→ Directions
When the string "false" is part of a line below, that line should be copied.

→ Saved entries
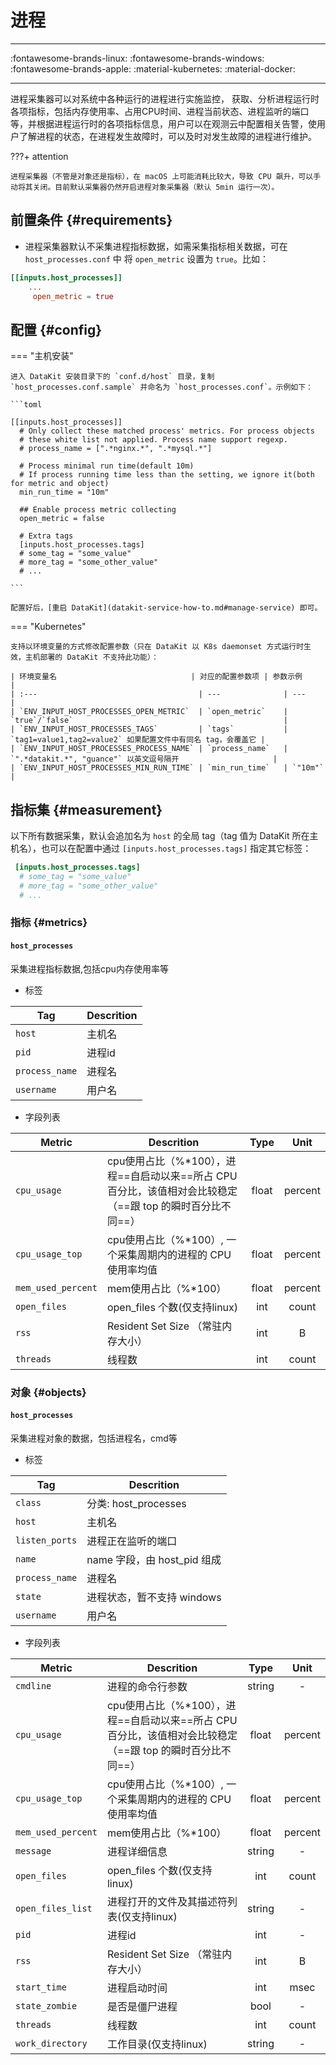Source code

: 
# 进程
---

:fontawesome-brands-linux: :fontawesome-brands-windows: :fontawesome-brands-apple: :material-kubernetes: :material-docker:

---

进程采集器可以对系统中各种运行的进程进行实施监控， 获取、分析进程运行时各项指标，包括内存使用率、占用CPU时间、进程当前状态、进程监听的端口等，并根据进程运行时的各项指标信息，用户可以在观测云中配置相关告警，使用户了解进程的状态，在进程发生故障时，可以及时对发生故障的进程进行维护。

???+ attention

    进程采集器（不管是对象还是指标），在 macOS 上可能消耗比较大，导致 CPU 飙升，可以手动将其关闭。目前默认采集器仍然开启进程对象采集器（默认 5min 运行一次）。

## 前置条件 {#requirements}

- 进程采集器默认不采集进程指标数据，如需采集指标相关数据，可在 `host_processes.conf` 中 将 `open_metric` 设置为 `true`。比如：
                              
```toml
[[inputs.host_processes]]
	...
	 open_metric = true
```

## 配置 {#config}

=== "主机安装"

    进入 DataKit 安装目录下的 `conf.d/host` 目录，复制 `host_processes.conf.sample` 并命名为 `host_processes.conf`。示例如下：
    
    ```toml
        
    [[inputs.host_processes]]
      # Only collect these matched process' metrics. For process objects
      # these white list not applied. Process name support regexp.
      # process_name = [".*nginx.*", ".*mysql.*"]
    
      # Process minimal run time(default 10m)
      # If process running time less than the setting, we ignore it(both for metric and object)
      min_run_time = "10m"
    
      ## Enable process metric collecting
      open_metric = false
    
      # Extra tags
      [inputs.host_processes.tags]
      # some_tag = "some_value"
      # more_tag = "some_other_value"
      # ...
    
    ```

    配置好后，[重启 DataKit](datakit-service-how-to.md#manage-service) 即可。

=== "Kubernetes"

    支持以环境变量的方式修改配置参数（只在 DataKit 以 K8s daemonset 方式运行时生效，主机部署的 DataKit 不支持此功能）：
    
    | 环境变量名                              | 对应的配置参数项 | 参数示例                                                     |
    | :---                                    | ---              | ---                                                          |
    | `ENV_INPUT_HOST_PROCESSES_OPEN_METRIC`  | `open_metric`    | `true`/`false`                                               |
    | `ENV_INPUT_HOST_PROCESSES_TAGS`         | `tags`           | `tag1=value1,tag2=value2` 如果配置文件中有同名 tag，会覆盖它 |
    | `ENV_INPUT_HOST_PROCESSES_PROCESS_NAME` | `process_name`   | `".*datakit.*", "guance"` 以英文逗号隔开                     |
    | `ENV_INPUT_HOST_PROCESSES_MIN_RUN_TIME` | `min_run_time`   | `"10m"`                                                      |

## 指标集 {#measurement}

以下所有数据采集，默认会追加名为 `host` 的全局 tag（tag 值为 DataKit 所在主机名），也可以在配置中通过 `[inputs.host_processes.tags]` 指定其它标签：

``` toml
 [inputs.host_processes.tags]
  # some_tag = "some_value"
  # more_tag = "some_other_value"
  # ...
```

### 指标 {#metrics}





#### `host_processes`

采集进程指标数据,包括cpu内存使用率等

- 标签


| Tag | Descrition |
|  ----  | --------|
|`host`|主机名|
|`pid`|进程id|
|`process_name`|进程名|
|`username`|用户名|

- 字段列表


| Metric | Descrition | Type | Unit |
| ---- |---- | :---:    | :----: |
|`cpu_usage`|cpu使用占比（%*100），进程==自启动以来==所占 CPU 百分比，该值相对会比较稳定（==跟 top 的瞬时百分比不同==）|float|percent|
|`cpu_usage_top`|cpu使用占比（%*100）, 一个采集周期内的进程的 CPU 使用率均值|float|percent|
|`mem_used_percent`|mem使用占比（%*100）|float|percent|
|`open_files`|open_files 个数(仅支持linux)|int|count|
|`rss`|Resident Set Size （常驻内存大小）|int|B|
|`threads`|线程数|int|count|








### 对象 {#objects}









#### `host_processes`

采集进程对象的数据，包括进程名，cmd等

- 标签


| Tag | Descrition |
|  ----  | --------|
|`class`|分类: host_processes|
|`host`|主机名|
|`listen_ports`|进程正在监听的端口|
|`name`|name 字段，由 host_pid 组成|
|`process_name`|进程名|
|`state`|进程状态，暂不支持 windows|
|`username`|用户名|

- 字段列表


| Metric | Descrition | Type | Unit |
| ---- |---- | :---:    | :----: |
|`cmdline`|进程的命令行参数|string|-|
|`cpu_usage`|cpu使用占比（%*100），进程==自启动以来==所占 CPU 百分比，该值相对会比较稳定（==跟 top 的瞬时百分比不同==）|float|percent|
|`cpu_usage_top`|cpu使用占比（%*100）, 一个采集周期内的进程的 CPU 使用率均值|float|percent|
|`mem_used_percent`|mem使用占比（%*100）|float|percent|
|`message`|进程详细信息|string|-|
|`open_files`|open_files 个数(仅支持linux)|int|count|
|`open_files_list`|进程打开的文件及其描述符列表(仅支持linux)|string|-|
|`pid`|进程id|int|-|
|`rss`|Resident Set Size （常驻内存大小）|int|B|
|`start_time`|进程启动时间|int|msec|
|`state_zombie`|是否是僵尸进程|bool|-|
|`threads`|线程数|int|count|
|`work_directory`|工作目录(仅支持linux)|string|-|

→ Exercise response
      open_metric = false
    | `ENV_INPUT_HOST_PROCESSES_OPEN_METRIC`  | `open_metric`    | `true`/`false`                                               |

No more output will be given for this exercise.